* **Exercise instructions**: Whenever the string "author" turns up in a line of the data below, copy that line.
#### Source information
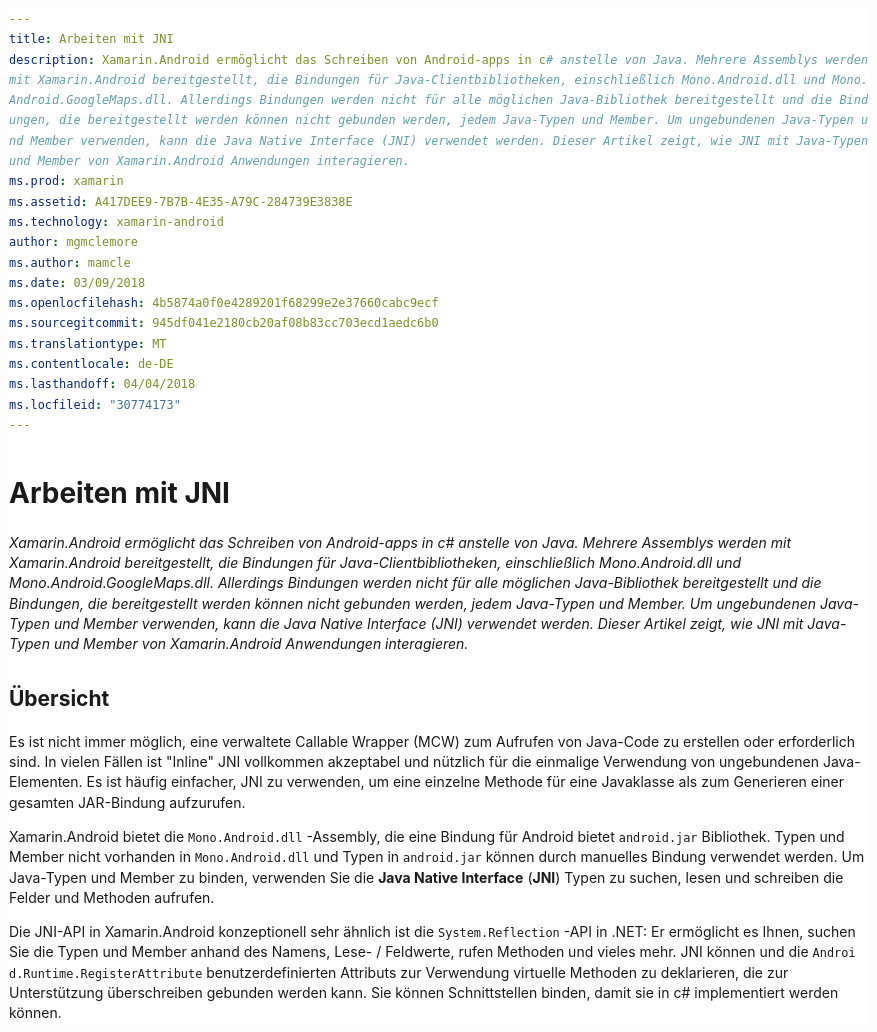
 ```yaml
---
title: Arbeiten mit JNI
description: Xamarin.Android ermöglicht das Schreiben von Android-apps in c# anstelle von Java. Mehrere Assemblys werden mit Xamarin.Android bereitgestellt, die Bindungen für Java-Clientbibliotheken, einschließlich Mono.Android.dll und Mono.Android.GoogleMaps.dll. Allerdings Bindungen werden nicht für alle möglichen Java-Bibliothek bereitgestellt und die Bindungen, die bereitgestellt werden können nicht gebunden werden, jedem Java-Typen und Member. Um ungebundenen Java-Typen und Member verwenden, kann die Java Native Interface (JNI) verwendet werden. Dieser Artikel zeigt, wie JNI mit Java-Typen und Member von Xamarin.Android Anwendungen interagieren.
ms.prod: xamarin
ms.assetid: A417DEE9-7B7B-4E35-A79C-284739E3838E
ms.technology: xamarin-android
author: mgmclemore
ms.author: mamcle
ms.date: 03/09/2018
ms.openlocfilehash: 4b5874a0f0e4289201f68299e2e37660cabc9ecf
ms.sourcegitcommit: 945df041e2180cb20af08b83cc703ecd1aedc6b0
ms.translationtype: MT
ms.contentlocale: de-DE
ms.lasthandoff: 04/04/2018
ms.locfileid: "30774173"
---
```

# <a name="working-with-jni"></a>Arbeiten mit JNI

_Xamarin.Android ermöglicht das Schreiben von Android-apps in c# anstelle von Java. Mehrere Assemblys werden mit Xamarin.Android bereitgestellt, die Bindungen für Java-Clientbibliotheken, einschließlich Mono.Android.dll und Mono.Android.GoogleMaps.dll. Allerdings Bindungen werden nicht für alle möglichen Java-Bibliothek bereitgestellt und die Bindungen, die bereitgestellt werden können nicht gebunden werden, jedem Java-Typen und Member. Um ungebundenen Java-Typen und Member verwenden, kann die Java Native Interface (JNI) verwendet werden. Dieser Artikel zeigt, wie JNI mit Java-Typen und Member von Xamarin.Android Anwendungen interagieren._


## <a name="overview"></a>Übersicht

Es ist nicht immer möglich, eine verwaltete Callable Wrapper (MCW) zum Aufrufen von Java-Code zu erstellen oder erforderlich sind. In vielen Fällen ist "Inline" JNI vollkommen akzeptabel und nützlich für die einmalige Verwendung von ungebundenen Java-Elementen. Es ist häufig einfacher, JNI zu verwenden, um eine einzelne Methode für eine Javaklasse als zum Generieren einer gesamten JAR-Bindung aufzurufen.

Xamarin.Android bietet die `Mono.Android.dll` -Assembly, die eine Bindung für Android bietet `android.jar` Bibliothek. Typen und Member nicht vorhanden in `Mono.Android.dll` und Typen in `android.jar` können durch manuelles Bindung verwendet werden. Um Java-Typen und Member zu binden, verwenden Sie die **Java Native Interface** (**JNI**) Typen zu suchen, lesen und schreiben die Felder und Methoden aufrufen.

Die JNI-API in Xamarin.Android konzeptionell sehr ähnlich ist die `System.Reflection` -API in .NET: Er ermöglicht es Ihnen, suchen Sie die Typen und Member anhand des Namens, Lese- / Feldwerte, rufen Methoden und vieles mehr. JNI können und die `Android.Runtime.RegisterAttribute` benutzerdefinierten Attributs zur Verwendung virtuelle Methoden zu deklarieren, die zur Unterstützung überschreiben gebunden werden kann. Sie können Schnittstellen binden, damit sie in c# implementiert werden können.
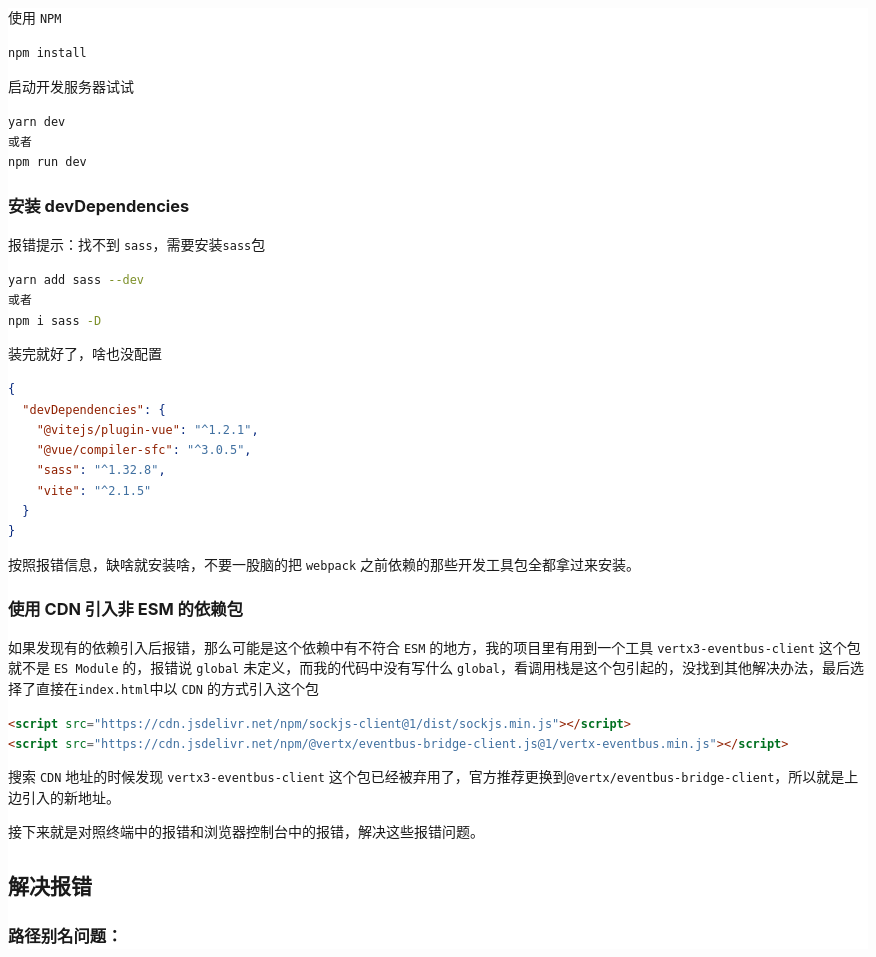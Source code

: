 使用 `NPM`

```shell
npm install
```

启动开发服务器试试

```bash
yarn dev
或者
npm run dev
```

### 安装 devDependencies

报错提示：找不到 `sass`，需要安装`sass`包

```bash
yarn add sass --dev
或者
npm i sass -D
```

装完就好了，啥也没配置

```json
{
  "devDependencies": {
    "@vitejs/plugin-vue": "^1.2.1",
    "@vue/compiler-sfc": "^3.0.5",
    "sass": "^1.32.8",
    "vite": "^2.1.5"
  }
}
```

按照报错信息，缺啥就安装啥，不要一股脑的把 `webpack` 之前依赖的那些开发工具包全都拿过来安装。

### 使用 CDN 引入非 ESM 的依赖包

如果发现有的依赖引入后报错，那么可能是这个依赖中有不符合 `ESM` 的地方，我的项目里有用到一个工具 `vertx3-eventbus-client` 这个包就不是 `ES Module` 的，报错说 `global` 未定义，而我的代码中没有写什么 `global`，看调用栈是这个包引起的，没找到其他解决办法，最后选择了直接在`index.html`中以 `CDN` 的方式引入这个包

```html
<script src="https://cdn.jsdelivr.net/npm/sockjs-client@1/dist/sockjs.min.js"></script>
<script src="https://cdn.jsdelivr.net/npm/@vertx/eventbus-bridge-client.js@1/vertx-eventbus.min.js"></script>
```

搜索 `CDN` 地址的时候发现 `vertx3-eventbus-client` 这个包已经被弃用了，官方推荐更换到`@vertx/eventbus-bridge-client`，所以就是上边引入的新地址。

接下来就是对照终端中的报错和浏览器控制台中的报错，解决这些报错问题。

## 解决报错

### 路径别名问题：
########
* **Exercise response**:
author: mgmclemore
ms.author: mamcle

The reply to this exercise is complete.